4.4 Detection Performance

This paper uses the LLVIP dataset for training with Yolov5, which has its own pedestrian detection label. The detection results for the LLVIP dataset are listed in Table 1. The average precision (mAP) metric was used to assess the detection performance, where a higher mAP value closer to 1 indicated a better pedestrian detection performance. The \({mAP}_{iou}\) scores at different IoU thresholds. Additionally, mAP@[0.5:0.95] represents the average mAP across thresholds ranging from 0.5 to 0.95 with a step size of 0.05. From the comprehensive point of view in the table, the method proposed in this paper has certain advantages in mAP, indicating that the method has a promoting effect on downstream tasks.

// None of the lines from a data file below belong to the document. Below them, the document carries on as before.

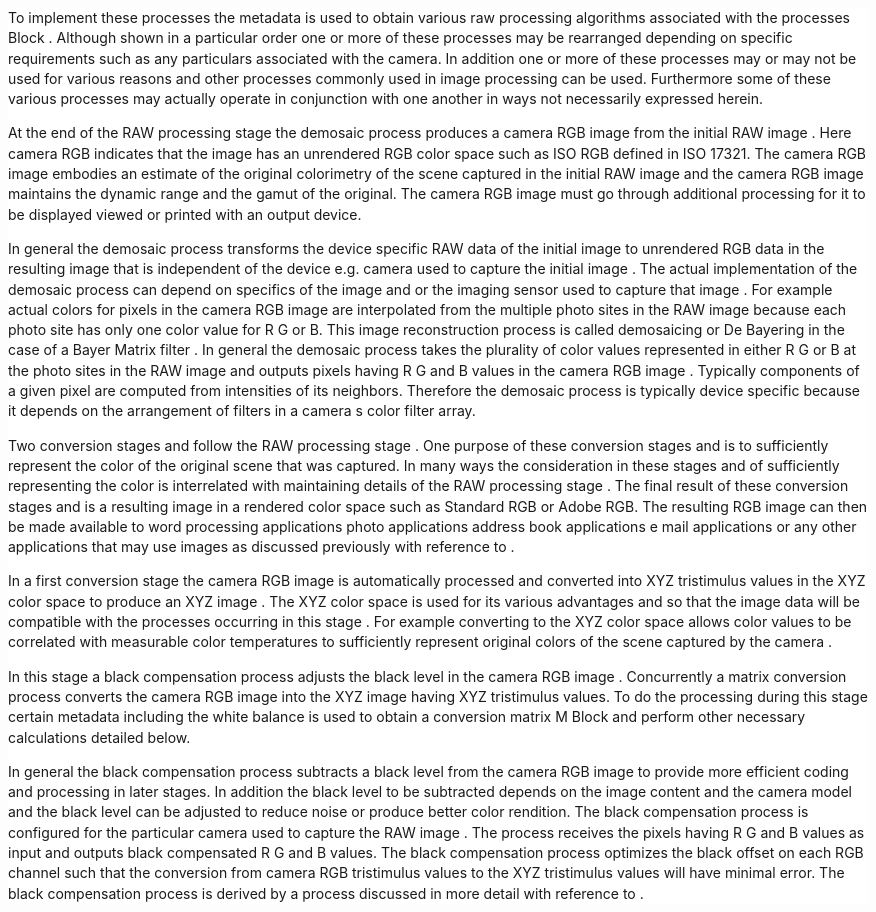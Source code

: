 To implement these processes the metadata is used to obtain various raw processing algorithms associated with the processes Block . Although shown in a particular order one or more of these processes may be rearranged depending on specific requirements such as any particulars associated with the camera. In addition one or more of these processes may or may not be used for various reasons and other processes commonly used in image processing can be used. Furthermore some of these various processes may actually operate in conjunction with one another in ways not necessarily expressed herein.

At the end of the RAW processing stage the demosaic process produces a camera RGB image from the initial RAW image . Here camera RGB indicates that the image has an unrendered RGB color space such as ISO RGB defined in ISO 17321. The camera RGB image embodies an estimate of the original colorimetry of the scene captured in the initial RAW image and the camera RGB image maintains the dynamic range and the gamut of the original. The camera RGB image must go through additional processing for it to be displayed viewed or printed with an output device.

In general the demosaic process transforms the device specific RAW data of the initial image to unrendered RGB data in the resulting image that is independent of the device e.g. camera used to capture the initial image . The actual implementation of the demosaic process can depend on specifics of the image and or the imaging sensor used to capture that image . For example actual colors for pixels in the camera RGB image are interpolated from the multiple photo sites in the RAW image because each photo site has only one color value for R G or B. This image reconstruction process is called demosaicing or De Bayering in the case of a Bayer Matrix filter . In general the demosaic process takes the plurality of color values represented in either R G or B at the photo sites in the RAW image and outputs pixels having R G and B values in the camera RGB image . Typically components of a given pixel are computed from intensities of its neighbors. Therefore the demosaic process is typically device specific because it depends on the arrangement of filters in a camera s color filter array.

Two conversion stages and follow the RAW processing stage . One purpose of these conversion stages and is to sufficiently represent the color of the original scene that was captured. In many ways the consideration in these stages and of sufficiently representing the color is interrelated with maintaining details of the RAW processing stage . The final result of these conversion stages and is a resulting image in a rendered color space such as Standard RGB or Adobe RGB. The resulting RGB image can then be made available to word processing applications photo applications address book applications e mail applications or any other applications that may use images as discussed previously with reference to .

In a first conversion stage the camera RGB image is automatically processed and converted into XYZ tristimulus values in the XYZ color space to produce an XYZ image . The XYZ color space is used for its various advantages and so that the image data will be compatible with the processes occurring in this stage . For example converting to the XYZ color space allows color values to be correlated with measurable color temperatures to sufficiently represent original colors of the scene captured by the camera .

In this stage a black compensation process adjusts the black level in the camera RGB image . Concurrently a matrix conversion process converts the camera RGB image into the XYZ image having XYZ tristimulus values. To do the processing during this stage certain metadata including the white balance is used to obtain a conversion matrix M Block and perform other necessary calculations detailed below.

In general the black compensation process subtracts a black level from the camera RGB image to provide more efficient coding and processing in later stages. In addition the black level to be subtracted depends on the image content and the camera model and the black level can be adjusted to reduce noise or produce better color rendition. The black compensation process is configured for the particular camera used to capture the RAW image . The process receives the pixels having R G and B values as input and outputs black compensated R G and B values. The black compensation process optimizes the black offset on each RGB channel such that the conversion from camera RGB tristimulus values to the XYZ tristimulus values will have minimal error. The black compensation process is derived by a process discussed in more detail with reference to .
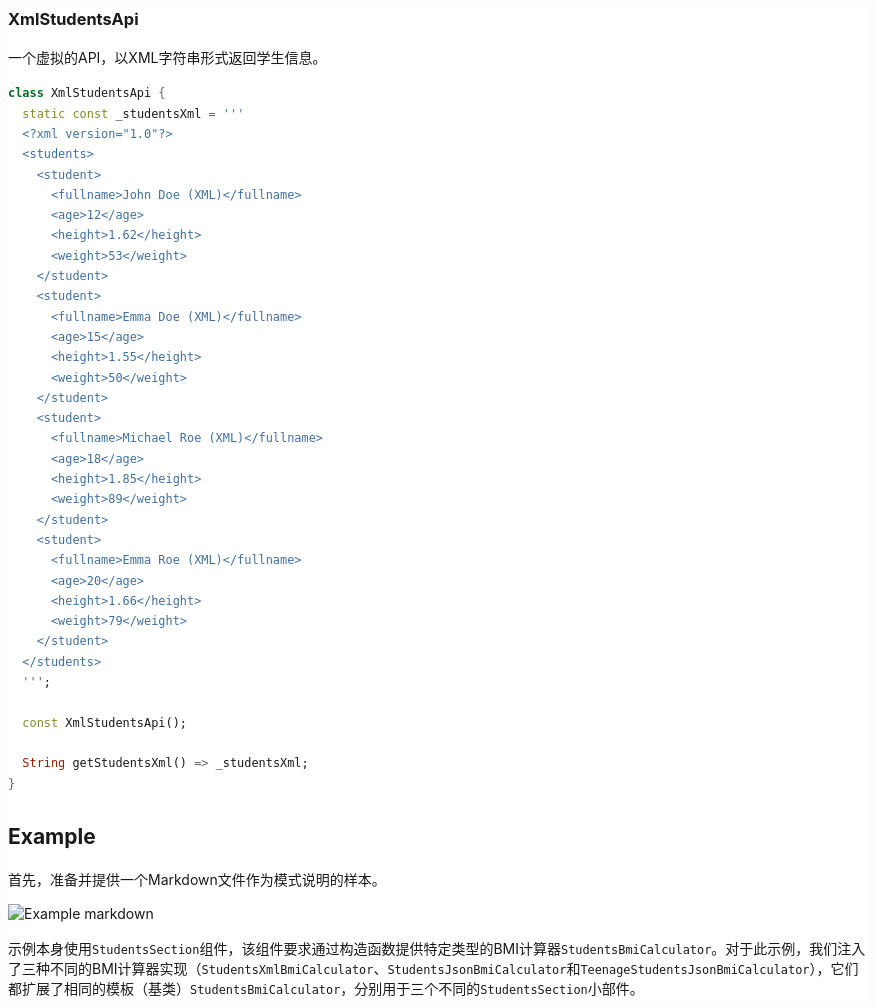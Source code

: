 ### XmlStudentsApi

一个虚拟的API，以XML字符串形式返回学生信息。

```dart title="xml_students_api.dart"
class XmlStudentsApi {
  static const _studentsXml = '''
  <?xml version="1.0"?>
  <students>
    <student>
      <fullname>John Doe (XML)</fullname>
      <age>12</age>
      <height>1.62</height>
      <weight>53</weight>
    </student>
    <student>
      <fullname>Emma Doe (XML)</fullname>
      <age>15</age>
      <height>1.55</height>
      <weight>50</weight>
    </student>
    <student>
      <fullname>Michael Roe (XML)</fullname>
      <age>18</age>
      <height>1.85</height>
      <weight>89</weight>
    </student>
    <student>
      <fullname>Emma Roe (XML)</fullname>
      <age>20</age>
      <height>1.66</height>
      <weight>79</weight>
    </student>
  </students>
  ''';

  const XmlStudentsApi();

  String getStudentsXml() => _studentsXml;
}
```

## Example

首先，准备并提供一个Markdown文件作为模式说明的样本。

![Example markdown](./img/example_markdown.gif)

示例本身使用`StudentsSection`组件，该组件要求通过构造函数提供特定类型的BMI计算器`StudentsBmiCalculator`。对于此示例，我们注入了三种不同的BMI计算器实现（`StudentsXmlBmiCalculator`、`StudentsJsonBmiCalculator`和`TeenageStudentsJsonBmiCalculator`），它们都扩展了相同的模板（基类）`StudentsBmiCalculator`，分别用于三个不同的`StudentsSection`小部件。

Table 1. The pedestrian detection results on the LLVIP dataset for infrared, visible, and fused images are as follows (bold indicates the best, underline indicates the second best).
Table 2. Quantitative evaluation results of the ablation study on 50 pairs of infrared and visible images from the LLVIP dataset (bold indicates the best, underline indicates the second best).
Fig. 6.
figure 6

Visualization results of ablation experiments.

4.5 Ablation Studies

Important contributions in this paper are MGRM and balance loss. We conducted a series of ablation experiments on LLVIP and TNO datasets, and the results are shown in Table 2 and Fig. 6. As can be seen from Fig. 6(c), balance loss significantly inhibits the intensity of infrared information. Without MGRM, the overall image becomes darker and edge information is missing. In Fig. 6(b), the absence of balance loss makes the fused image indistishable from the infrared image. In contrast, only EdgeFusion’s fused images have both the bright edges of the thermal target and the enhanced texture details.

5 Conclusion

In this study, EdgeFusion was proposed for infrared and visible images. The network innovatively utilises infrared gradient information to annotate thermal targets, effectively avoiding the problem of infrared targets becoming completely highlighted. This was achieved through the gradient preservation capability of the infrared MGRM. Additionally, a balanced loss function was designed to introduce infrared image information while avoiding excessive interference from infrared information. This allowed the fused image to retain additional textural details. Experimental results on a public dataset demonstrate that this approach is beneficial for enhancing the visibility of textures in visible images, and the fused image retains clear and rich texture details. Quantitative experiments comparing four state-of-the-art methods using five evaluation metrics further confirm that the proposed approach preserves more gradients and textures, resulting in fused images with the highest information content. The results of the object detection experiments further validated the superior performance of EdgeFusion in advanced visual tasks, such as pedestrian detection.